En Chivilcoy, hacia 1942, había una mujer muy consultada. Para litigios, enfermedad, finanzas, robos, tenía consejos de oro. Nunca aceptó pago. De modo que la gente le llevaba huevos o corderos y a veces confitura casera.
Vivía en las afueras del pueblo. Había que dejar los medios de transporte bajo un aguaribay.
Asombraba su enorme cabellera, anudada en rodete, de un color amarillo. Observadora como es, la gente notó que era peluca.
En una especie de escritorio atendía las cuitas. Se retiraba dejando solos a los clientes por una puerta chica pero doble. Al rato volvía con el consejo.
Así, corrió la voz de que había un espíritu a sus órdenes y aumentó su prestigio.
Se la veía pasar en un sulky tirado por un alazán. Alguien, para alegría general, descubrió que la peluca estaba hecha con cerdas de la cola del alazán. La noticia cundió, pero sin llegar a sus oídos.
Cuando murió, se atrevieron a abrir la pequeña puerta doble. Comunicaba con un establo, donde tenía a su caballo.
No lloré a mi marido en realidad. Treinta años de discordia. Mejor: diez de discordia y veinte de odio. Un yugo, si los hay.
Heredé. Siempre deseé tener mis propios bienes. Invertí, compré tierra, sé asesorarme, puse dinero en préstamo.
Esto me hizo feliz. Empecé a notar los colores del cielo.
Cuando estrené mi casa, dos cuartos con alfombra y jarrones, vista a un parque, bebí champagne a solas, reí.
Todos los viernes invité a amigos a una mesa de bridge. Matrimonios de vieja data y algún pederasta para completar.
Un lunes a la tarde se me fue la sirvienta, inservible, reumática. Fue a internarse. Un alivio.
Pedí ayuda al portero. Mandó a su hijo.
No sé qué ha sucedido.
He empezado a meditar en historias que nunca creí. En Cupido, en sus flechas, en la venda.
Entró en mi casa y me miró. Por un instante quedé, ¿cómo decir?, no respondió mi lengua.
Leí en novelas algo de esto. íPero no de esta forma!
Me encuentro pensando en cosas que no escuché, de brujos, o de dioses. He enfermado de amor.
Hace diez días hubiera reído escuchando esta historia.

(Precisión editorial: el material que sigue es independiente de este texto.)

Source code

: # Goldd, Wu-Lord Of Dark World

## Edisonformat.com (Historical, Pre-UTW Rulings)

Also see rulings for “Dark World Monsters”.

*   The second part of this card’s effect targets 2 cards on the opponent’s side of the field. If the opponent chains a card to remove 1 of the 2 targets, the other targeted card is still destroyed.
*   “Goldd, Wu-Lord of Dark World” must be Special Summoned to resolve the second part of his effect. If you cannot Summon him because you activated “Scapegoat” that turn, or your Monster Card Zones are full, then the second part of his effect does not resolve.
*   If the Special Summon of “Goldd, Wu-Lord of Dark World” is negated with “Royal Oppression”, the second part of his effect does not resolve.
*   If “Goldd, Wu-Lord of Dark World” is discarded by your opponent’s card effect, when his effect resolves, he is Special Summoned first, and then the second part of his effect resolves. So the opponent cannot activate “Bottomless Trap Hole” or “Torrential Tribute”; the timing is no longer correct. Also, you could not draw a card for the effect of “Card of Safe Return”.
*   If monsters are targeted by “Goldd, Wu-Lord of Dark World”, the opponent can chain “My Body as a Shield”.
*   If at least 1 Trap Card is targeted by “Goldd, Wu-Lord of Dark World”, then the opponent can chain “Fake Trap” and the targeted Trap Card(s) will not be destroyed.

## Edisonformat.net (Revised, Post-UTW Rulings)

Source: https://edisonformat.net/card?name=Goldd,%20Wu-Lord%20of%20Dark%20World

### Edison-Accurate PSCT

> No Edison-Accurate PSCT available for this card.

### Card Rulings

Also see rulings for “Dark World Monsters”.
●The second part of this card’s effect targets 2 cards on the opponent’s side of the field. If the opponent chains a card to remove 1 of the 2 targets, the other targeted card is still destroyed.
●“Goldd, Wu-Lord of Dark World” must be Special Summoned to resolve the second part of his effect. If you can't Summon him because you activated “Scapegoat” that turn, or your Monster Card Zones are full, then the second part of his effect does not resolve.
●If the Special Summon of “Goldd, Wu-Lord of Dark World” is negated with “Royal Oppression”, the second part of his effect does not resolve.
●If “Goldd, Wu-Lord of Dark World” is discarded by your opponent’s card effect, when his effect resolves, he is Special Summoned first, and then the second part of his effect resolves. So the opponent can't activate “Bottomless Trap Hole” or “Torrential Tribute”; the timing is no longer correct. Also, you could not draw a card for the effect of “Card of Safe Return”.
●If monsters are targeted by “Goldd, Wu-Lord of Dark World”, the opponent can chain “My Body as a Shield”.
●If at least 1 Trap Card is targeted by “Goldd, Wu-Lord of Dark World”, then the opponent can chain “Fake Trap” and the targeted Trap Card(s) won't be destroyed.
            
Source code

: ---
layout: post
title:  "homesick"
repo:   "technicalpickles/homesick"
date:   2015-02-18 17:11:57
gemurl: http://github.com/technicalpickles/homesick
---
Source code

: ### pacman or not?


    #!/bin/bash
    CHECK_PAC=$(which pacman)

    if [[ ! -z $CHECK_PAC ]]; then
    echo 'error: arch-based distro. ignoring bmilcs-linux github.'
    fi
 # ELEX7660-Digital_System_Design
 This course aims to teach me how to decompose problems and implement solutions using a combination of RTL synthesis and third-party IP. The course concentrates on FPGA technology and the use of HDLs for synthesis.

Sabe lo que me aqueja; no es compasivo; ronda; apenas disimula su desdén.
Le gusta -como a mí- el dinero. Edifica para su novia una casita en un suburbio.
¿Cómo a mí, dije? Temblando me acerco a sus pies, llevo la mano a sus rodillas. Le doy mi dinero.
Invito al bridge aún. No distingo las caras de mis nietos. Cada tarde me visto de lo que creí ser. Visito. Hablo de cine, de políticas, modas.
Vuelvo de noche, sin mirarme en el espejo del ascensor, ardiendo.
En la cocina, indiferente, está. Corro a buscarlo.
¿Qué era el mundo?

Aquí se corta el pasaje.